During the tragic events in Hungary in 1956 Lesser was sent from Moscow to report on the situation following the Soviet military intervention and the bloody street fighting. He entered Budapest in a Soviet armoured car after fellow Daily Worker reporter Peter Fryer had rebelled against the paper's line and hailed a Hungarian "people's revolution" before taking refuge in the British embassy.
(9) Colin Chambers, The Guardian (12th October, 2010)
His mother thought he was heading to Egypt for an archaeological dig, but instead Sam Russell was on his way to Spain as one of the earliest British volunteers to fight fascism. Russell first saw action at the Madrid university campus in November 1936, when only a few of his unit survived. Despite a shrapnel head wound, he joined a new unit of the International Brigades, which was rushed south to the Córdoba front, where he was wounded again and was unable to resume fighting. His war did not end, however. Russell became a radio reporter for the Republicans and then the correspondent in Spain for the British communist paper the Daily Worker. Thus began his career as a prominent communist journalist...
In 1943, he had married Nell Jones, 20 years his senior and a Daily Worker switchboard operator. Nevertheless, he soon renewed his acquaintance with Margaret Powell, whom he had first met in Barcelona as a volunteer nurse working at the front. He divorced Nell in 1950 and married Margaret the same year.

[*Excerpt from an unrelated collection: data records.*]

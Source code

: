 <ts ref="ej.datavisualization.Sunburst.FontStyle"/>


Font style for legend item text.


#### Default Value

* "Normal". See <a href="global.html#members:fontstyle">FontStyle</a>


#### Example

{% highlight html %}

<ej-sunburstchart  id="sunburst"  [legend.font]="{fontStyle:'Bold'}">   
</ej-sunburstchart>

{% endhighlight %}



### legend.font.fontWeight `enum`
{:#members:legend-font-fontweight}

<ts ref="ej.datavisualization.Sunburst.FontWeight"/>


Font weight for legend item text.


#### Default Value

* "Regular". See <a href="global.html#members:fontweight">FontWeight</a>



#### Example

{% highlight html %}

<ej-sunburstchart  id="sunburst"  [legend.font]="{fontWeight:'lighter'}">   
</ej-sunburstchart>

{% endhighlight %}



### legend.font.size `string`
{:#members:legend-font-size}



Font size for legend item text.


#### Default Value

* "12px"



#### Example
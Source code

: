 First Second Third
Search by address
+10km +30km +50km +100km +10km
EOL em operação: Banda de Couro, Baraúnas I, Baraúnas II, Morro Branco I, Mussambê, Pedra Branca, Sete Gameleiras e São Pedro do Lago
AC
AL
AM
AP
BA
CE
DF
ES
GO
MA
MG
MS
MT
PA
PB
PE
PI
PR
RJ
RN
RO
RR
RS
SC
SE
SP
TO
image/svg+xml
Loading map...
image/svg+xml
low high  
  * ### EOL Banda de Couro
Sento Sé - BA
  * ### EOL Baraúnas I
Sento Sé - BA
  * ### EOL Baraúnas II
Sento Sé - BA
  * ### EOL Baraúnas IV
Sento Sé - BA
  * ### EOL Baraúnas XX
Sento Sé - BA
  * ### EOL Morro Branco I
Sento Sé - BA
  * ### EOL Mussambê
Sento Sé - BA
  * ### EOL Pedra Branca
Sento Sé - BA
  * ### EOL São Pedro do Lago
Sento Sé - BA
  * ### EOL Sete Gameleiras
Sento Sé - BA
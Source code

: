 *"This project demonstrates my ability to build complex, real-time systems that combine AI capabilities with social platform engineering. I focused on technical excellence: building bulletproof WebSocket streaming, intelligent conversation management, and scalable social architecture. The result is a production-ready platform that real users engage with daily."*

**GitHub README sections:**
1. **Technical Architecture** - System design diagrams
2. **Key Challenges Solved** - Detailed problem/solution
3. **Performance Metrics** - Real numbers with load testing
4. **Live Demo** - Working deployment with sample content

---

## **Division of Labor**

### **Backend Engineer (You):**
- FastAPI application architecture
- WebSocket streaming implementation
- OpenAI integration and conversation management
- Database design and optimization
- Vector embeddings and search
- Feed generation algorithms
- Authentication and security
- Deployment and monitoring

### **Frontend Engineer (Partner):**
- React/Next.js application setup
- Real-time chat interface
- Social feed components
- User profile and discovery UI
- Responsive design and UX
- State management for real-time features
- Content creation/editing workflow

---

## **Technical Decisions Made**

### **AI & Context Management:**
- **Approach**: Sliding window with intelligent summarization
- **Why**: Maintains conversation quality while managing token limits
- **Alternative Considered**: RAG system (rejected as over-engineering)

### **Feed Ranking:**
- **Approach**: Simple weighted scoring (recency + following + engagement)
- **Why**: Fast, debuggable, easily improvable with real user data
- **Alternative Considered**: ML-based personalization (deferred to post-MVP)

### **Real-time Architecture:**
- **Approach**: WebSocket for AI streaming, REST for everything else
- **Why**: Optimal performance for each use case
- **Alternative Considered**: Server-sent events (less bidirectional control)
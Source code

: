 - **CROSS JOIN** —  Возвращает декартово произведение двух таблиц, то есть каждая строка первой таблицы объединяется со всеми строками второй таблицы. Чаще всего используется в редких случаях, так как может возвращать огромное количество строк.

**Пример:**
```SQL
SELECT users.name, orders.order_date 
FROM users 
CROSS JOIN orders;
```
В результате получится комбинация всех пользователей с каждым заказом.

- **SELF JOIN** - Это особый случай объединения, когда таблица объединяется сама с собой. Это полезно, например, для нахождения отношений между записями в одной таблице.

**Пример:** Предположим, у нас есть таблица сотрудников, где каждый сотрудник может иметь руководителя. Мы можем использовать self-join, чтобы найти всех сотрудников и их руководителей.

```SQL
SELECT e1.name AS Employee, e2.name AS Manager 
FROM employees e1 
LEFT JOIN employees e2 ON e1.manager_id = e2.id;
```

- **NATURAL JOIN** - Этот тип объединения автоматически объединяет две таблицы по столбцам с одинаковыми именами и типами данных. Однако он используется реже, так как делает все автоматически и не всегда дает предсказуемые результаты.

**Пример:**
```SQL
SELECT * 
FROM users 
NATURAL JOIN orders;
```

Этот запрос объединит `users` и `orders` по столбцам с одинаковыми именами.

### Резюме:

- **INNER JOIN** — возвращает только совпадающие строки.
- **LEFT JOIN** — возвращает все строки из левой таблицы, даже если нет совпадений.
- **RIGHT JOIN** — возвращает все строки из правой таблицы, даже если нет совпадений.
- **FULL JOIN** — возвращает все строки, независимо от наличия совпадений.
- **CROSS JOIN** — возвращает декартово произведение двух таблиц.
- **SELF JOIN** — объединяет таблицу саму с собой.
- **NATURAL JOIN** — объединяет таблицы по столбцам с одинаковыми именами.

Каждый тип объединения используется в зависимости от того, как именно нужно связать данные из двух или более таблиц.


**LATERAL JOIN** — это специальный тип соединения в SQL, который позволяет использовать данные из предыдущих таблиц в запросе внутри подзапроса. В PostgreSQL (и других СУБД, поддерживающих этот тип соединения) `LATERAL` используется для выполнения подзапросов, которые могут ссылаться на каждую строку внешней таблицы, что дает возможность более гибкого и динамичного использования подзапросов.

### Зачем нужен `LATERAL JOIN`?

As the paper's diplomatic correspondent, Russell covered "show" trials in central and eastern Europe, which he accepted as genuine. He began to have doubts later, and they hardened after the 1968 Soviet invasion of Czechoslovakia, which he, like the British party, opposed. He was Moscow correspondent from 1955 to 1959, and those years – during which he became a close friend of Donald Maclean, the spy who left Britain in 1951 and who was also a communist critical of the Soviet system – only added to his disenchantment. Russell found his attempts to report the experience of everyday life an irritant both to the Soviet authorities and his editor in London. The Soviet Communist party even asked for Russell to be withdrawn, but the British Communist party refused.